- _THE DATA_

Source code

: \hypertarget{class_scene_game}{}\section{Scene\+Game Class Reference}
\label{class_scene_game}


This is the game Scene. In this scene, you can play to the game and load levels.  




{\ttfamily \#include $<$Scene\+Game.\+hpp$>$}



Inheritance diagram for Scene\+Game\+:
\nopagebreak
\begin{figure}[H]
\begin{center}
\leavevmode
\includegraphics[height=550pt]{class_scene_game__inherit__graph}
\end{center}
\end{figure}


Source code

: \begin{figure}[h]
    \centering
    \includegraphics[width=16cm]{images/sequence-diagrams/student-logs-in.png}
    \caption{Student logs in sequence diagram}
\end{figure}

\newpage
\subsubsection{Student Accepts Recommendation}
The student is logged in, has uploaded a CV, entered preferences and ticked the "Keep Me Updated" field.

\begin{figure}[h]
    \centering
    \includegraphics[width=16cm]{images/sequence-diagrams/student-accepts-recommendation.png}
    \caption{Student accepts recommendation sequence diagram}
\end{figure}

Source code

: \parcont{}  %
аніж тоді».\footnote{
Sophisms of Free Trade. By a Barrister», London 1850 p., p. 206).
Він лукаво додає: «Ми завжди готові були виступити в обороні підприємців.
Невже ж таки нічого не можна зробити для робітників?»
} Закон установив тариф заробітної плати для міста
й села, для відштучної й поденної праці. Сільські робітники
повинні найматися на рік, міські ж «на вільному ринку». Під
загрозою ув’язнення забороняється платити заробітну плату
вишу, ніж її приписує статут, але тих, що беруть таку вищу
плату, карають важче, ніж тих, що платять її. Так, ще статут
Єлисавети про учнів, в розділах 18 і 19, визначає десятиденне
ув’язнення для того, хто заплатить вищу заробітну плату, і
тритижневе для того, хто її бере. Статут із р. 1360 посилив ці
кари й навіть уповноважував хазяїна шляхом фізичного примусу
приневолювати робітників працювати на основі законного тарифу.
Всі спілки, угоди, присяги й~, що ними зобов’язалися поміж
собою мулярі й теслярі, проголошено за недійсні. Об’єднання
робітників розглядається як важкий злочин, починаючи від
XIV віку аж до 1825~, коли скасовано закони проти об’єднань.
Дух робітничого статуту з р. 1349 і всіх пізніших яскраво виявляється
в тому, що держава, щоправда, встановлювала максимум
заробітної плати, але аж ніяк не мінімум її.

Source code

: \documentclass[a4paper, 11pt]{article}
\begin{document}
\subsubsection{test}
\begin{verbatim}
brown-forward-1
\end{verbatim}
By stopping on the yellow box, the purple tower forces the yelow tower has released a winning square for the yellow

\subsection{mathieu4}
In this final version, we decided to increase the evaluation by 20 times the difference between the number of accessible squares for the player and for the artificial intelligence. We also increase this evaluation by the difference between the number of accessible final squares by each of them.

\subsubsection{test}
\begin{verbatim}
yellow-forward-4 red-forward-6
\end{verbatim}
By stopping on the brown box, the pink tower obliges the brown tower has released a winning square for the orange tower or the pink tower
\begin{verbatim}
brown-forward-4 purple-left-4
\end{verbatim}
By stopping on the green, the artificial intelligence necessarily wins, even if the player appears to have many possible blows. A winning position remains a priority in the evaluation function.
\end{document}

- _GOAL OF THE EXERCISE_
Transcribe the material so that every line matches the original exactly.

- _SOLUTION TO THE EXERCISE_
Source code

: \hypertarget{class_scene_game}{}\section{Scene\+Game Class Reference}
\label{class_scene_game}


This is the game Scene. In this scene, you can play to the game and load levels.  




{\ttfamily \#include $<$Scene\+Game.\+hpp$>$}



Inheritance diagram for Scene\+Game\+:
\nopagebreak
\begin{figure}[H]
\begin{center}
\leavevmode
\includegraphics[height=550pt]{class_scene_game__inherit__graph}
\end{center}
\end{figure}


Source code

: \begin{figure}[h]
    \centering
    \includegraphics[width=16cm]{images/sequence-diagrams/student-logs-in.png}
    \caption{Student logs in sequence diagram}
\end{figure}

\newpage
\subsubsection{Student Accepts Recommendation}
The student is logged in, has uploaded a CV, entered preferences and ticked the "Keep Me Updated" field.

\begin{figure}[h]
    \centering
    \includegraphics[width=16cm]{images/sequence-diagrams/student-accepts-recommendation.png}
    \caption{Student accepts recommendation sequence diagram}
\end{figure}

Source code

: \parcont{}  %
аніж тоді».\footnote{
Sophisms of Free Trade. By a Barrister», London 1850 p., p. 206).
Він лукаво додає: «Ми завжди готові були виступити в обороні підприємців.
Невже ж таки нічого не можна зробити для робітників?»
} Закон установив тариф заробітної плати для міста
й села, для відштучної й поденної праці. Сільські робітники
повинні найматися на рік, міські ж «на вільному ринку». Під
загрозою ув’язнення забороняється платити заробітну плату
вишу, ніж її приписує статут, але тих, що беруть таку вищу
плату, карають важче, ніж тих, що платять її. Так, ще статут
Єлисавети про учнів, в розділах 18 і 19, визначає десятиденне
ув’язнення для того, хто заплатить вищу заробітну плату, і
тритижневе для того, хто її бере. Статут із р. 1360 посилив ці
кари й навіть уповноважував хазяїна шляхом фізичного примусу
приневолювати робітників працювати на основі законного тарифу.
Всі спілки, угоди, присяги й~, що ними зобов’язалися поміж
собою мулярі й теслярі, проголошено за недійсні. Об’єднання
робітників розглядається як важкий злочин, починаючи від
XIV віку аж до 1825~, коли скасовано закони проти об’єднань.
Дух робітничого статуту з р. 1349 і всіх пізніших яскраво виявляється
в тому, що держава, щоправда, встановлювала максимум
заробітної плати, але аж ніяк не мінімум її.

Source code

: \documentclass[a4paper, 11pt]{article}
\begin{document}
\subsubsection{test}
\begin{verbatim}
brown-forward-1
\end{verbatim}
By stopping on the yellow box, the purple tower forces the yelow tower has released a winning square for the yellow

\subsection{mathieu4}
In this final version, we decided to increase the evaluation by 20 times the difference between the number of accessible squares for the player and for the artificial intelligence. We also increase this evaluation by the difference between the number of accessible final squares by each of them.

\subsubsection{test}
\begin{verbatim}
yellow-forward-4 red-forward-6
\end{verbatim}
By stopping on the brown box, the pink tower obliges the brown tower has released a winning square for the orange tower or the pink tower
\begin{verbatim}
brown-forward-4 purple-left-4
\end{verbatim}
By stopping on the green, the artificial intelligence necessarily wins, even if the player appears to have many possible blows. A winning position remains a priority in the evaluation function.
\end{document}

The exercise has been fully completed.